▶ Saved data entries
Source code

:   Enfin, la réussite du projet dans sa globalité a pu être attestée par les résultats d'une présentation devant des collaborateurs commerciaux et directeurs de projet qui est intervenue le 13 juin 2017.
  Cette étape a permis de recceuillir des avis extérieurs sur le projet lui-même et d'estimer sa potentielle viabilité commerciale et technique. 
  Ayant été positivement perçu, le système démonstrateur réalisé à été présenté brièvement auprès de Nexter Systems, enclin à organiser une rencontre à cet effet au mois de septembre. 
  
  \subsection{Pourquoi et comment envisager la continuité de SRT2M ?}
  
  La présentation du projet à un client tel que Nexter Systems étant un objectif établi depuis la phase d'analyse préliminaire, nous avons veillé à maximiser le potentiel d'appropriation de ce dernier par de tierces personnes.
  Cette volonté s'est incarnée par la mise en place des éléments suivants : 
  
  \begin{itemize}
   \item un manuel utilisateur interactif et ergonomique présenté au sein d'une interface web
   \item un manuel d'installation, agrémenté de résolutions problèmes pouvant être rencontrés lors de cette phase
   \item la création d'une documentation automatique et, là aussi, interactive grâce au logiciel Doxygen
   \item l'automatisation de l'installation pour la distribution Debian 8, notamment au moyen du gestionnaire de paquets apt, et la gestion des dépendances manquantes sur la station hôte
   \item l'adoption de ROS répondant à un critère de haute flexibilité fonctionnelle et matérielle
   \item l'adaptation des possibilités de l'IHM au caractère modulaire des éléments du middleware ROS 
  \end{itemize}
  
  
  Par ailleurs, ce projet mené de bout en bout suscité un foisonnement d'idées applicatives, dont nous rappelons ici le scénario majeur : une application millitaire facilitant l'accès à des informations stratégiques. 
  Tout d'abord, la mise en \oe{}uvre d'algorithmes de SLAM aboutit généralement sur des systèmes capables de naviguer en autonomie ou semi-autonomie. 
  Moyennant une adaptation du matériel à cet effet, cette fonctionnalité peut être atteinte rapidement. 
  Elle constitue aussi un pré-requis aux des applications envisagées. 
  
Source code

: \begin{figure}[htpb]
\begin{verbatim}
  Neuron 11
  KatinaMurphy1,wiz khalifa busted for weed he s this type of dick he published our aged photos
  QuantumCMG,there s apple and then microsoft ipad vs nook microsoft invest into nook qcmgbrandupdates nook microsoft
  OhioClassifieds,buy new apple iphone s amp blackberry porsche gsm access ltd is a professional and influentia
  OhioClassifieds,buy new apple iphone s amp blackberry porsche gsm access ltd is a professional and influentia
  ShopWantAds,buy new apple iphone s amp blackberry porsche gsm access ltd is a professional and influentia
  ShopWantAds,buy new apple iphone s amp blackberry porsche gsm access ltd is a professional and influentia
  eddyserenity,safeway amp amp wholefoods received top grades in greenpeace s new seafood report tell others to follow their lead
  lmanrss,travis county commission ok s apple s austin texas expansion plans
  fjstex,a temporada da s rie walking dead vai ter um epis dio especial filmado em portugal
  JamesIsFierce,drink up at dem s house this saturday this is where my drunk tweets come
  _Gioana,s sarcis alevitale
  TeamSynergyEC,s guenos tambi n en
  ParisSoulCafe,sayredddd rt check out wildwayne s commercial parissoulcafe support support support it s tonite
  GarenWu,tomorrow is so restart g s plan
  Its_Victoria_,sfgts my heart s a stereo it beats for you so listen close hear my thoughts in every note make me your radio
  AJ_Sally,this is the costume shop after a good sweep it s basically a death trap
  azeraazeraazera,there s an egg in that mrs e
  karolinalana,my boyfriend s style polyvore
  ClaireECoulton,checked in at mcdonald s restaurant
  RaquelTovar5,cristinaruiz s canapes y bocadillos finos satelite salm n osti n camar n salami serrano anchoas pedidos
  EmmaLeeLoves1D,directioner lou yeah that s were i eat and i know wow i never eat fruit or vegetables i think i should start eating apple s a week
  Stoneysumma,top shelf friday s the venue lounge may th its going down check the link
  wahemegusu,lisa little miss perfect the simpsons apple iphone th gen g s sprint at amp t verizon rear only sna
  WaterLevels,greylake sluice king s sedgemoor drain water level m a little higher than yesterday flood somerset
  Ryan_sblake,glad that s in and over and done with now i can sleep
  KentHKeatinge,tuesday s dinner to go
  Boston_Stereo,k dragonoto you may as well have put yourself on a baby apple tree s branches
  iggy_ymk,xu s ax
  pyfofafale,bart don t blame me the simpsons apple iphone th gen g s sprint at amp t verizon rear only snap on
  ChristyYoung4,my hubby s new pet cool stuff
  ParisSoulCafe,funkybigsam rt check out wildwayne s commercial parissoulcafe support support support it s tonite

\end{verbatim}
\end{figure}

* * *

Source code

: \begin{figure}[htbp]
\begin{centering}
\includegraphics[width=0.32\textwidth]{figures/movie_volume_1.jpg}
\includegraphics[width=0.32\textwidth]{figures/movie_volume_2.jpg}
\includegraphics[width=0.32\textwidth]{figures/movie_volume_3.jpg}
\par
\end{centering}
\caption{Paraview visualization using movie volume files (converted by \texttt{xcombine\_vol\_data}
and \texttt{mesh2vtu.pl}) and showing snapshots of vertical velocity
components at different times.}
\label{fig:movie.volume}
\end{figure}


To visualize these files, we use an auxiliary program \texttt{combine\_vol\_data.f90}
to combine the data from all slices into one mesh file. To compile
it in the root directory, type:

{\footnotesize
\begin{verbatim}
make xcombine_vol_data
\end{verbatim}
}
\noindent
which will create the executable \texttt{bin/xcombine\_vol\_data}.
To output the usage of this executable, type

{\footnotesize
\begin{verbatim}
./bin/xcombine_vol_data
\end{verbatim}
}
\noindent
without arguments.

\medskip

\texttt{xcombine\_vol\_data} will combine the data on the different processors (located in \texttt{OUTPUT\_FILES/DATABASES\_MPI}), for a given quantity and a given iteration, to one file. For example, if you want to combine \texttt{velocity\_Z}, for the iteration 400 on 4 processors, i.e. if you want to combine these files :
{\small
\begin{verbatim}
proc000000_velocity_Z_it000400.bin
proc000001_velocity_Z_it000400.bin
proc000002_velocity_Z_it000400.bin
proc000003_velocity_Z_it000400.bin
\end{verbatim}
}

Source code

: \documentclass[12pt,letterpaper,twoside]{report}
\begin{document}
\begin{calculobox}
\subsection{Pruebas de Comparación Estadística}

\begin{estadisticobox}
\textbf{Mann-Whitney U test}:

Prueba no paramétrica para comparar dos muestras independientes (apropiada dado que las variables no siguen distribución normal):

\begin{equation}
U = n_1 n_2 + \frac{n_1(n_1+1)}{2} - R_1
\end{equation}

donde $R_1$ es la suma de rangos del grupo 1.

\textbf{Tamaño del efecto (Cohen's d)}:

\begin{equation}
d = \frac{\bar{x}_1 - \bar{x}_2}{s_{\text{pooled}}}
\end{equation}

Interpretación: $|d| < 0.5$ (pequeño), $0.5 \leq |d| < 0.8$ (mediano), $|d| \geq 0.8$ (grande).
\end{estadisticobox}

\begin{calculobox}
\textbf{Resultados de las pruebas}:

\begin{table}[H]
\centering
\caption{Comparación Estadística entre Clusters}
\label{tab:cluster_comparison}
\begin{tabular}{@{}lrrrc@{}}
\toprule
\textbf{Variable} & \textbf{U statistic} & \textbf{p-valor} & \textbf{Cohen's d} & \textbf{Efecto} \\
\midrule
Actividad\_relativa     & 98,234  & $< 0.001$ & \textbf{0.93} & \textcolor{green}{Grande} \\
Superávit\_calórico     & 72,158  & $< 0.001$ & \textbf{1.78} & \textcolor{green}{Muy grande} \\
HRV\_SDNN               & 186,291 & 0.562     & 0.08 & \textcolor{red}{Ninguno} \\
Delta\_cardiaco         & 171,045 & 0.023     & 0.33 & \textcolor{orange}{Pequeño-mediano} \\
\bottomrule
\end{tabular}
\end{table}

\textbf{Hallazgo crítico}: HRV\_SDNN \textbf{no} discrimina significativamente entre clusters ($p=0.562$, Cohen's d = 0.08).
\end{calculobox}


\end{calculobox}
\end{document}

▶ Required work
Go through the records line by line and count those containing the string "frac". Give only the total.

▶ Expected output
2